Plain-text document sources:
....

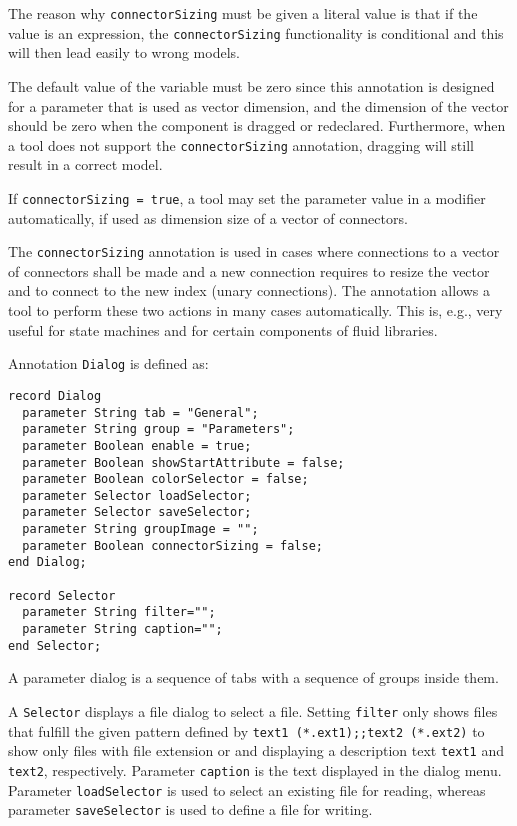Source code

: \begin{nonnormative}
The reason why \lstinline!connectorSizing! must be given a literal value is that if the value is an expression,
the \lstinline!connectorSizing! functionality is conditional and this will then lead easily to wrong models.

The default value of the variable must be zero since this annotation
is designed for a parameter that is used as vector dimension, and the
dimension of the vector should be zero when the component is dragged or
redeclared.  Furthermore, when a tool does not support the
\lstinline!connectorSizing! annotation, dragging will still result in a correct
model.
\end{nonnormative}

If \lstinline!connectorSizing = true!, a tool may set the parameter value
in a modifier automatically, if used as dimension size of a vector of
connectors.

\begin{nonnormative}
The \lstinline!connectorSizing! annotation is used in cases
where connections to a vector of connectors shall be made and a new
connection requires to resize the vector and to connect to the new index
(unary connections). The annotation allows a tool to perform these two
actions in many cases automatically. This is, e.g., very useful for
state machines and for certain components of fluid libraries.
\end{nonnormative}

Annotation \lstinline!Dialog! is defined as:
\begin{lstlisting}[language=modelica]
record Dialog
  parameter String tab = "General";
  parameter String group = "Parameters";
  parameter Boolean enable = true;
  parameter Boolean showStartAttribute = false;
  parameter Boolean colorSelector = false;
  parameter Selector loadSelector;
  parameter Selector saveSelector;
  parameter String groupImage = "";
  parameter Boolean connectorSizing = false;
end Dialog;

record Selector
  parameter String filter="";
  parameter String caption="";
end Selector;
\end{lstlisting}
A parameter dialog is a sequence of tabs with a sequence of groups
inside them.

A \lstinline!Selector! displays a file dialog to select a file. Setting \lstinline!filter! only
shows files that fulfill the given pattern defined by \lstinline!text1 (*.ext1);;text2 (*.ext2)! to show only files with file extension
 or  and displaying a description text \lstinline!text1! and
\lstinline!text2!, respectively. Parameter \lstinline!caption! is the text displayed in the
dialog menu. Parameter \lstinline!loadSelector! is used to select an existing file
for reading, whereas parameter \lstinline!saveSelector! is used to define a file for
writing.

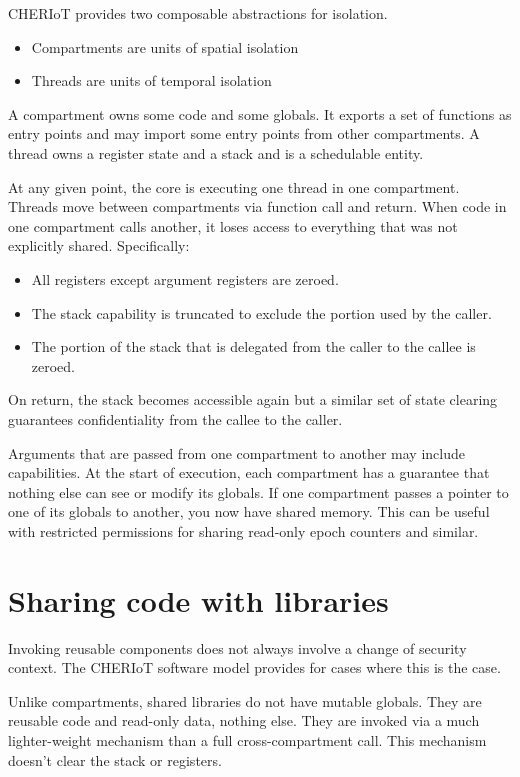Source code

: CHERIoT provides two composable abstractions for isolation.

\begin{itemize}
	\item{Compartments are units of spatial isolation}
	\item{Threads are units of temporal isolation}
\end{itemize}

A compartment owns some code and some globals.
It exports a set of functions as entry points and may import some entry points from other compartments.
A thread owns a register state and a stack and is a schedulable entity.

At any given point, the core is executing one thread in one compartment.
Threads move between compartments via function call and return.
When code in one compartment calls another, it loses access to everything that was not explicitly shared.
Specifically:

\begin{itemize}
	\item{All registers except argument registers are zeroed.}
	\item{The stack capability is truncated to exclude the portion used by the caller.}
	\item{The portion of the stack that is delegated from the caller to the callee is zeroed.}
\end{itemize}

On return, the stack becomes accessible again but a similar set of state clearing guarantees confidentiality from the callee to the caller.

Arguments that are passed from one compartment to another may include capabilities.
At the start of execution, each compartment has a guarantee that nothing else can see or modify its globals.
If one compartment passes a pointer to one of its globals to another, you now have shared memory.
This can be useful with restricted permissions for sharing read-only epoch counters and similar.

\section{Sharing code with libraries}

Invoking reusable components does not always involve a change of security context.
The CHERIoT software model provides  for cases where this is the case.

Unlike compartments, shared libraries do not have mutable globals.
They are reusable code and read-only data, nothing else.
They are invoked via a much lighter-weight mechanism than a full cross-compartment call.
This mechanism doesn't clear the stack or registers.


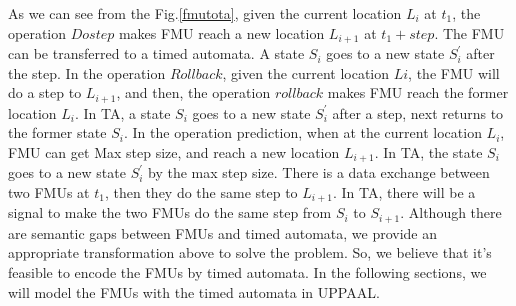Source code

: %
As we can see from the Fig.\ref{fmutota}, given the current location $L_{i}$ at $t_{1}$, the operation $Dostep$ makes FMU reach a new location $L_{i+1}$ at $t_{1}+step$. The FMU can be transferred to a timed automata. A state $S_{i}$ goes to a new state $S_{i}^{\prime}$ after the step. In the operation $Rollback$, given the current location $L{i}$, the FMU will do a step to $L_{i+1}$, and then, the operation $rollback$ makes FMU reach the former location $L_{i}$. In TA, a state $S_{i}$ goes to a new state $S_{i}^{\prime}$ after a step, next returns to the former state $S_{i}$. In the operation prediction, when at the current location $L_{i}$, FMU can get Max step size, and reach a new location $L_{i+1}$. In TA, the state $S_{i}$ goes to a new state $S_{i}^{\prime}$ by the max step size. There is a data exchange between two FMUs at $t_{1}$, then they do the same step to $L_{i+1}$. In TA, there will be a signal to make the two FMUs do the same step from $S_{i}$ to $S_{i+1}$.
Although there are semantic gaps between FMUs and timed automata, we provide an appropriate transformation above to solve the problem. So, we believe that it's feasible to encode the FMUs by timed automata. In the following sections, we will model the FMUs with the timed automata in UPPAAL.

....

▸ **Task statement**
Search the data for the string "lstlisting" and copy every line where it appears.

▸ **Task output**
\begin{lstlisting}[language=modelica]
\end{lstlisting}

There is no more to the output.